My husband and I had a HUGE craving for a good old meat and tater dinner the other night, so I started looking around to see what we had to curb this craving and I found in the freezer what we at the Dunkin house feels to be the best steak ever, Flat Iron. Flat Iron steaks are so tender and juicy no matter how you cook them, even if you over cook them, I had forgotten that we had one left and my husband was thrilled with the great find. Now for the tater part of our craving, we didn’t just want plain mashed or baked taters so we put our heads together and decided on a twice baked tater casserole. This dinner was just what we were looking for in hearty, meat and tater craving meal.
For the Steak:
2 - 6oz.

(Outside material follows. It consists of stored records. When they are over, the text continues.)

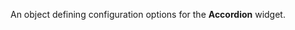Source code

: 
<!--shortDescription-->
An object defining configuration options for the **Accordion** widget.
<!--/shortDescription-->

<!--fullDescription-->

<!--/fullDescription-->
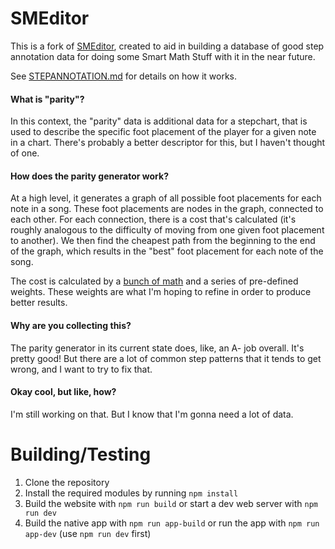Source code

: # SMEditor

This is a fork of [SMEditor](https://tillvit.github.io/smeditor), created to aid in building a database of good step annotation data for doing some Smart Math Stuff with it in the near future.

See [STEPANNOTATION.md](STEPANNOTATION.md) for details on how it works.

#### What is "parity"?

In this context, the "parity" data is additional data for a stepchart, that is used to describe the specific foot placement of the player for a given note in a chart. There's probably a better descriptor for this, but I haven't thought of one.

#### How does the parity generator work?

At a high level, it generates a graph of all possible foot placements for each note in a song. These foot placements are nodes in the graph, connected to each other. For each connection, there is a cost that's calculated (it's roughly analogous to the difficulty of moving from one given foot placement to another). We then find the cheapest path from the beginning to the end of the graph, which results in the "best" foot placement for each note of the song.

The cost is calculated by a [bunch of math](app/src/util/ParityCost.ts) and a series of pre-defined weights. These weights are what I'm hoping to refine in order to produce better results.

#### Why are you collecting this?

The parity generator in its current state does, like, an A- job overall. It's pretty good! But there are a lot of common step patterns that it tends to get wrong, and I want to try to fix that. 

#### Okay cool, but like, how?

I'm still working on that. But I know that I'm gonna need a lot of data.


# Building/Testing

1. Clone the repository
2. Install the required modules by running `npm install`
3. Build the website with `npm run build` or start a dev web server with `npm run dev`
4. Build the native app with `npm run app-build` or run the app with `npm run app-dev` (use `npm run dev` first)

Steaks
2 Tbs. - Weber Grill Creation Smokey Mesquite
For the Twice Baked Tater Casserole:
2 - Medium Baking Potatoes (washed)
4 - Pieces of Bacon (cooked & chopped)
2 Tbs. - Butter
1/4 C. - Sour Cream
1/2 C. - Mozzarella (shredded)
1/2 C. - Cheddar Jack (shredded)
1/3 C. - Milk
1 ½ Tbs. - Chives
Salt & Pepper
Cook the taters in the microwave for about 12 minutes or until tender, when they are done remove the skin from the tater and place the tater in a bowl. To the bowl add the milk, butter and mix until light and fluffy. Stir in the sour cream, mozzarella, chives, half of the bacon and seasonings. Once fully mixed transfer to a greased baking dish, top with Cheddar Jack and remaining bacon then cook in a 370 degree oven for about 20 minutes or until fully heated and the cheese is melted. While the taters are cooking lay the steaks out on a cutting board and drizzle with some EVOO, sprinkle the Smokey Mesquite on both sides and rub it in. Pan sear the steaks in EVOO on medium heat for about 5-8 minutes a side or however you like your steaks to be done inside. Serve with a side salad or fruit and enjoy a classic meat and tater dinner.